Thomas Honey le espera en el corredor, con su linterna con una vela chisporroteando debido a la pobreza del aire. Lleva la palanca de hierro delante de él, como si fuera un mosquete, agarrada con unos gruesos guantes, y no ha abierto el cerrojo de la puerta de la sala de Muertos.

—Gracias por venir, señor Honey —dice Crozier a su carpintero.

Sin explicación alguna, el capitán abre los cerrojos y entra en la habitación de almacenaje, donde reina un frío helador.

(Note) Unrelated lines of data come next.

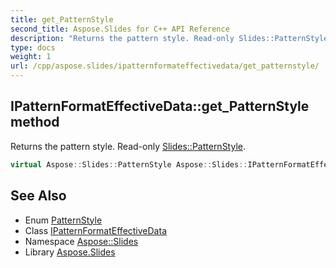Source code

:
 ```yaml
---
title: get_PatternStyle
second_title: Aspose.Slides for C++ API Reference
description: "Returns the pattern style. Read-only Slides::PatternStyle."
type: docs
weight: 1
url: /cpp/aspose.slides/ipatternformateffectivedata/get_patternstyle/
---
```

## IPatternFormatEffectiveData::get_PatternStyle method


Returns the pattern style. Read-only [Slides::PatternStyle](../../patternstyle/).

```cpp
virtual Aspose::Slides::PatternStyle Aspose::Slides::IPatternFormatEffectiveData::get_PatternStyle()=0
```

## See Also

* Enum [PatternStyle](../../patternstyle/)
* Class [IPatternFormatEffectiveData](../)
* Namespace [Aspose::Slides](../../)
* Library [Aspose.Slides](../../../)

Crozier no puede resistir levantar la linterna hacia los mamparos de popa, donde se han apilado los seis cadáveres con su común sudario de lona.

El montón se agita. Crozier ya lo esperaba, esperaba ver el movimiento de las ratas bajo la lona, pero se da cuenta de que está mirando una masa de ratas que se encuentran también «encima» de la lona. Hay un montón compacto de ratas que se alza a más de un metro por encima de la cubierta, y cientos de ellas se empujan entre sí buscando la mejor posición para llegar a los hombres muertos y congelados. Los chillidos son muy agudos allí dentro. Hay más ratas por el suelo, escabullándose entre sus piernas y las del carpintero. «Corriendo al banquete», piensa Crozier. Y no muestran miedo alguno a la luz de la linterna.